I never found too many companions willing to do the 20- and 30-mile treks I enjoyed. So most often I hiked alone. But a savvy lone hiker takes certain precautions: extra food, extra water, etc. I didn’t have a cell phone back then, but it wouldn’t have mattered. I doubt there were any towers to pick up a signal in the remoteness of the park.
Instead, as a lone hiker I always left a travel plan with someone: a description of my route, expected time of return, license plate on my car, where it would be parked, who to call in case I didn’t show up after several hours, and even a boot print in aluminum foil, in case there would be a need to track me. Back home I would leave that information with my wife. Here on the other coast, I knew the best people to entrust this information to would be the park rangers.
And so I found myself, at the crack of dawn, checking out of the spartan hotel in Borrego Springs and driving my rental car to the headquarters around 5:30 am. I intended to stick a write-up of my travel plan in the mailbox of the headquarters, or stuff it in the crack of the front door—someplace where it would be readily found.
But when I got there, I was not alone. There was a petite young woman in a park ranger uniform outside the headquarters. She was short and slender, a Caucasian with long dark hair pulled back in a ponytail. Despite the early hour and the dim light of early dawn, she wore mirrored sunglasses.
I greeted her and told her my intentions—to hike up to the Thimble if I could, and to leave my travel plan with the rangers. I showed her what I was contemplating on my map of the park, spreading it out on the hood of my car. She looked at the plan and suggested changes.
Don’t try a direct ascent up the flat. Use the California Riding and Hiking Trail to make the first 2000 feet of ascent. Then leave the trail and bushwhack over open ground to the south slope of San Ysidro Mountain, right under the Thimble. There would be desert brush to skirt around, but it would be no problem to weave a clear path around shrubs and cacti until I hit the slope itself, which was largely open rock. For my descent, she suggested, come right down to the desert floor, to the back end of a canyon that snaked up around the foot of the mountain. The map indeed seemed to indicate by a dotted line that there was a footpath all the way to the back of the gorge. And the map even gave the name: Hellhole Canyon.

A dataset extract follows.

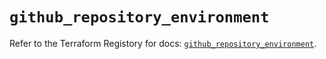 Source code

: # `github_repository_environment`

Refer to the Terraform Registory for docs: [`github_repository_environment`](https://registry.terraform.io/providers/integrations/github/5.23.0/docs/resources/repository_environment).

I wrote up the changes and gave the piece of paper to the ranger. Good luck, she said. Have fun. She spoke these words, as she had throughout, with a flat voice, her face expressionless. I drove a short way to a spot off the road just where it passes the trailhead of the California Riding and Hiking Trail, a spur off of the Pacific Crest Trail further west. I chugged as much of a gallon of water as my stomach would hold, strapped on a pack full of more water, food and gear, and I headed up the trail.
The early hours were beautiful: watching the sun’s rays spread over the desert floor, admiring the tiny, delicate flowers that opened with the light as they dotted the ground along the trail. It was a trail engineered more for horses’ legs than humans’, but still a fine way to gain elevation. Two hours or so of moderately easy hiking brought me almost to the point where the trail runs along State Road 22, and thus to the place where the Thimble was almost due north above me.
The first steps off the trail were easy. But soon the way was unclear. The scrubby flora grew shoulder-high and thick. Finding a way around the shrubs was difficult. In one spot there was no break in the brush at all. I scouted for a quarter-mile in both directions. I either had to plunge through the thicket or turn back. I had come so far already: turning around meant only a half-day left with no good plan for how to spend it. So ahead I plunged, figuring a few scratches were a small price to pay for the vistas beyond.
The morphology of plants in the desert is guided by the need to minimize water loss as much as possible. Everything is spiky, scratchy, and sharp. As I forced my way through the hedge, I felt the plants tear at my clothes and skin. But I made it through. Only to discover that the initial higher hedge had hidden another series of equally thick but slightly shorter bushes behind it. Again, no way through except to push. Once more the pain of scrapes and pokes. Once more a forced passage leading to another line of shrubs.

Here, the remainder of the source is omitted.